The jury's academic vote, however, was not echoed by the audience. The Audience Favorite prize was given to 23-year-old Priyo Oktaviano, whose dalmation-inspired designs left little to the imagination. Spots, spots, and more spots peppered his mini- dresses and evening gowns, as well as his top-hats, earrings, beads, and dog-ear headbands. It may be novel to go to work dolled up like a mutt, but carnival dressing rarely helps anyone climb the corporate ladder.

Frivolity was a favorite theme with other contestants. Twenty- four-year-old Disman Hartono offered aerobics outfits in blinding citrus colors, miraculously topped with fuzzy helmets. Technicolor cosmonauts or just pointless? For the evening, short skirts were slit high to reveal matching underwear -- it was as gaudy on the Jakarta runway as it was on the Chanel catwalks a few seasons ago.

Christanto, 24, also offered some bizarre designs. Tailored long coats, stiff shirts, ties, and waistcoats, were great individually, but lost their appeal when matched with dangerously high platforms and white socks. Whatever happened to nineties minimalism?

There was certainly none in the collections of Marseline Romario or Ina Indianasary. While established designers were busy shedding details, Marseline and Ina piled them on and matched them up. Everything about the seventies clothes (bell-bottoms and all) was color coordinated -- sunglasses, headbands, shoes, bags, earrings, contradicting that era's "mismatched" sensibility.

A more haphazard seventies style, meanwhile, walked off with second prize. Buyung Ego Gunanda, also second-place winner at last year's show, called his collection Cybercity and used colorful stripes and knitted bands to symbolize computer cables.
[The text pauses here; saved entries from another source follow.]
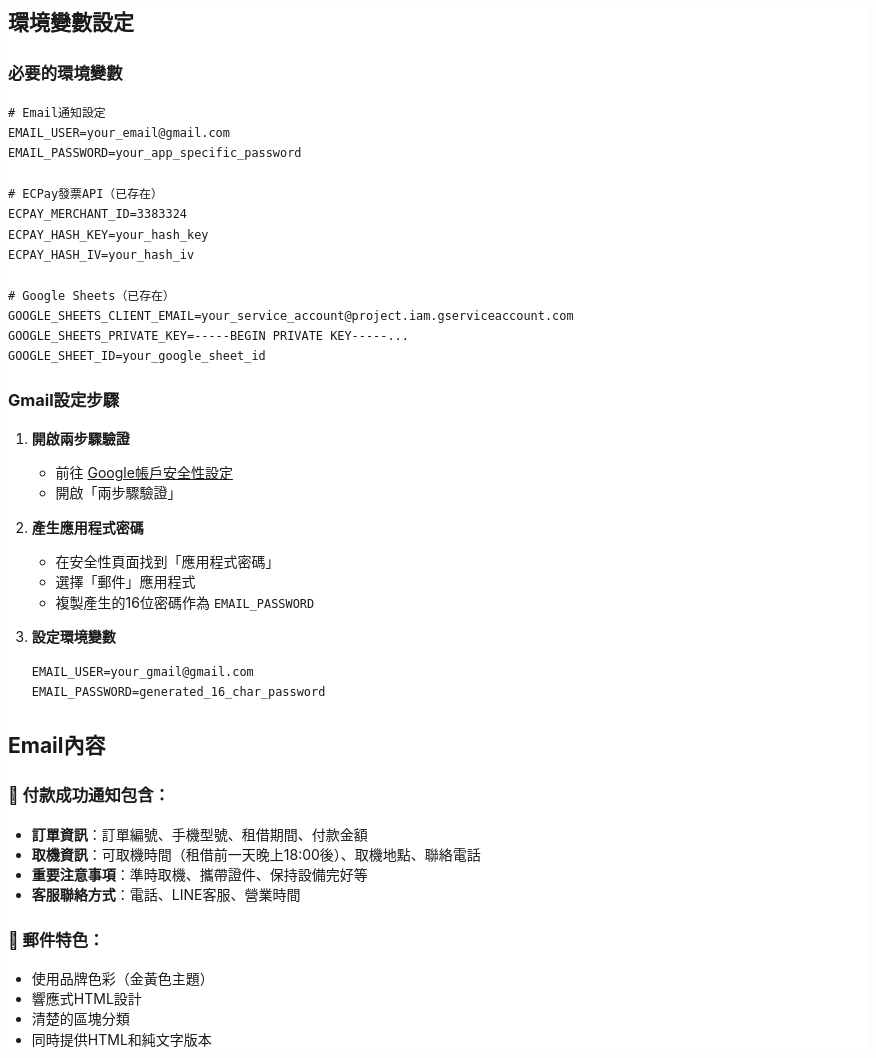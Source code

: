 ## 環境變數設定

### 必要的環境變數

```env
# Email通知設定
EMAIL_USER=your_email@gmail.com
EMAIL_PASSWORD=your_app_specific_password

# ECPay發票API（已存在）
ECPAY_MERCHANT_ID=3383324
ECPAY_HASH_KEY=your_hash_key
ECPAY_HASH_IV=your_hash_iv

# Google Sheets（已存在）
GOOGLE_SHEETS_CLIENT_EMAIL=your_service_account@project.iam.gserviceaccount.com
GOOGLE_SHEETS_PRIVATE_KEY=-----BEGIN PRIVATE KEY-----...
GOOGLE_SHEET_ID=your_google_sheet_id
```

### Gmail設定步驟

1. **開啟兩步驟驗證**
   - 前往 [Google帳戶安全性設定](https://myaccount.google.com/security)
   - 開啟「兩步驟驗證」

2. **產生應用程式密碼**
   - 在安全性頁面找到「應用程式密碼」
   - 選擇「郵件」應用程式
   - 複製產生的16位密碼作為 `EMAIL_PASSWORD`

3. **設定環境變數**
   ```env
   EMAIL_USER=your_gmail@gmail.com
   EMAIL_PASSWORD=generated_16_char_password
   ```

## Email內容

### 📧 付款成功通知包含：

- **訂單資訊**：訂單編號、手機型號、租借期間、付款金額
- **取機資訊**：可取機時間（租借前一天晚上18:00後）、取機地點、聯絡電話
- **重要注意事項**：準時取機、攜帶證件、保持設備完好等
- **客服聯絡方式**：電話、LINE客服、營業時間

### 🎨 郵件特色：

- 使用品牌色彩（金黃色主題）
- 響應式HTML設計
- 清楚的區塊分類
- 同時提供HTML和純文字版本
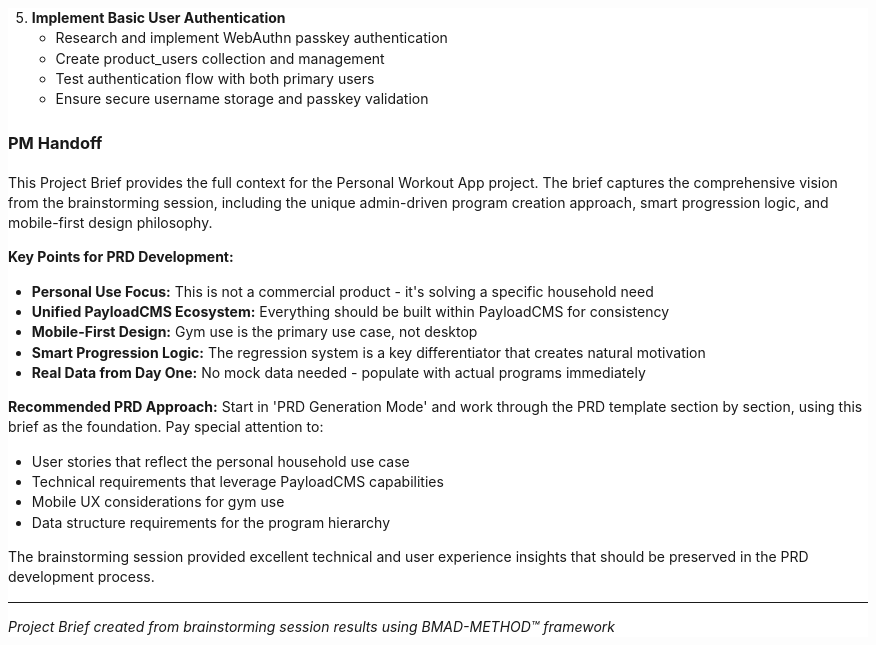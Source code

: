 5. **Implement Basic User Authentication**
   - Research and implement WebAuthn passkey authentication
   - Create product_users collection and management
   - Test authentication flow with both primary users
   - Ensure secure username storage and passkey validation

### PM Handoff

This Project Brief provides the full context for the Personal Workout App project. The brief captures the comprehensive vision from the brainstorming session, including the unique admin-driven program creation approach, smart progression logic, and mobile-first design philosophy.

**Key Points for PRD Development:**

- **Personal Use Focus:** This is not a commercial product - it's solving a specific household need
- **Unified PayloadCMS Ecosystem:** Everything should be built within PayloadCMS for consistency
- **Mobile-First Design:** Gym use is the primary use case, not desktop
- **Smart Progression Logic:** The regression system is a key differentiator that creates natural motivation
- **Real Data from Day One:** No mock data needed - populate with actual programs immediately

**Recommended PRD Approach:**
Start in 'PRD Generation Mode' and work through the PRD template section by section, using this brief as the foundation. Pay special attention to:

- User stories that reflect the personal household use case
- Technical requirements that leverage PayloadCMS capabilities
- Mobile UX considerations for gym use
- Data structure requirements for the program hierarchy

The brainstorming session provided excellent technical and user experience insights that should be preserved in the PRD development process.

---

_Project Brief created from brainstorming session results using BMAD-METHOD™ framework_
He also incorporated Japanese Kanji letters proclaiming "love and peace". All the designs were different -- some may interpret this as expressing individuality, others may judge it as incoherent.

In contrast, third-place Yunita Harun had a razor-sharp focus. And at 20, her ideas were very impressive. Yunita called her ensembles New Romantics and she was not exaggerating. Using a brilliant mixture of knits, pleats, tiers, and bold black-and- white contrasts, Yunita assembled silhouettes which were at once structural and soft, monastic and sexy. Asymmetry, whether as one-shouldered bodices, cutaway gowns or wedge shoes, helped her express her grand ideas on propriety and bohemianism, the latter symbolized by cloth spikes sticking out of the models' hair. Some of the clothes may be unwearable, but in terms of individuality, they were genius.

Pia described Yunita's collection as a "challenge". "But that's okay, you know, it's something new," she said.

Pia added that competitions, however many, are good training grounds for fashion students, even if they may not offer great returns. "It gives them an opportunity to show their clothes. And it's good for their resume."